**Task item**
Restate all data exactly. No images.

**Data for this exercise**
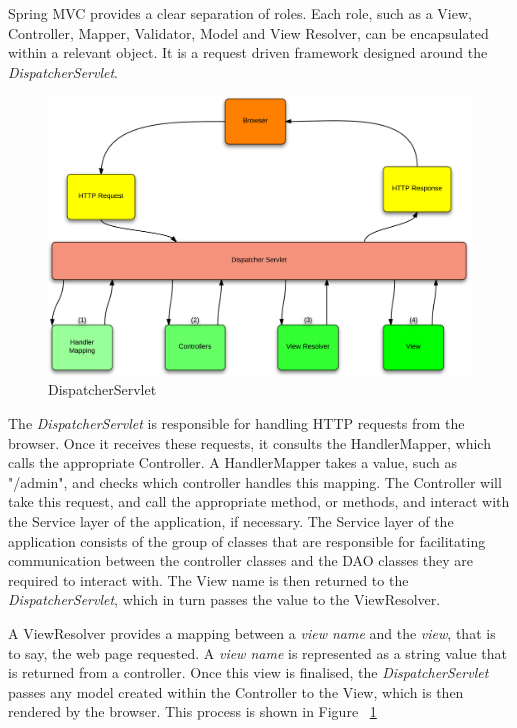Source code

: Spring MVC provides a clear separation of roles. Each role, such as a View, Controller, Mapper, Validator, Model and View Resolver, can be encapsulated within a relevant object. It is a request driven framework designed around the \textit{DispatcherServlet}. 

\begin{figure}[H]
\begin{center}
\includegraphics[width=14cm]{dispatchservlet.png}
\end{center}
\caption{DispatcherServlet}
\label{fig:dispatcherflow}
\end{figure}

The \textit{DispatcherServlet} is responsible for handling HTTP requests from the browser. Once it receives these requests, it consults the HandlerMapper, which calls the appropriate Controller. A HandlerMapper takes a value, such as "/admin", and checks which controller handles this mapping. The Controller will take this request, and call the appropriate method, or methods, and interact with the Service layer of the application, if necessary. The Service layer of the application consists of the group of classes that are responsible for facilitating communication between the controller classes and the DAO classes they are required to interact with. The View name is then returned to the \textit{DispatcherServlet}, which in turn passes the value to the ViewResolver. 

A ViewResolver provides a mapping between a \textit{view name} and the \textit{view}, that is to say, the web page requested. A \textit{view name} is represented as a string value that is returned from a controller. Once this view is finalised, the \textit{DispatcherServlet} passes any model created within the Controller to the View, which is then rendered by the browser. This process is shown in Figure ~\ref{fig:dispatcherflow}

**Response box**
Source code

: Spring MVC provides a clear separation of roles. Each role, such as a View, Controller, Mapper, Validator, Model and View Resolver, can be encapsulated within a relevant object. It is a request driven framework designed around the \textit{DispatcherServlet}. 

\begin{figure}[H]
\begin{center}
\includegraphics[width=14cm]{dispatchservlet.png}
\end{center}
\caption{DispatcherServlet}
\label{fig:dispatcherflow}
\end{figure}

The \textit{DispatcherServlet} is responsible for handling HTTP requests from the browser. Once it receives these requests, it consults the HandlerMapper, which calls the appropriate Controller. A HandlerMapper takes a value, such as "/admin", and checks which controller handles this mapping. The Controller will take this request, and call the appropriate method, or methods, and interact with the Service layer of the application, if necessary. The Service layer of the application consists of the group of classes that are responsible for facilitating communication between the controller classes and the DAO classes they are required to interact with. The View name is then returned to the \textit{DispatcherServlet}, which in turn passes the value to the ViewResolver. 

A ViewResolver provides a mapping between a \textit{view name} and the \textit{view}, that is to say, the web page requested. A \textit{view name} is represented as a string value that is returned from a controller. Once this view is finalised, the \textit{DispatcherServlet} passes any model created within the Controller to the View, which is then rendered by the browser. This process is shown in Figure ~\ref{fig:dispatcherflow}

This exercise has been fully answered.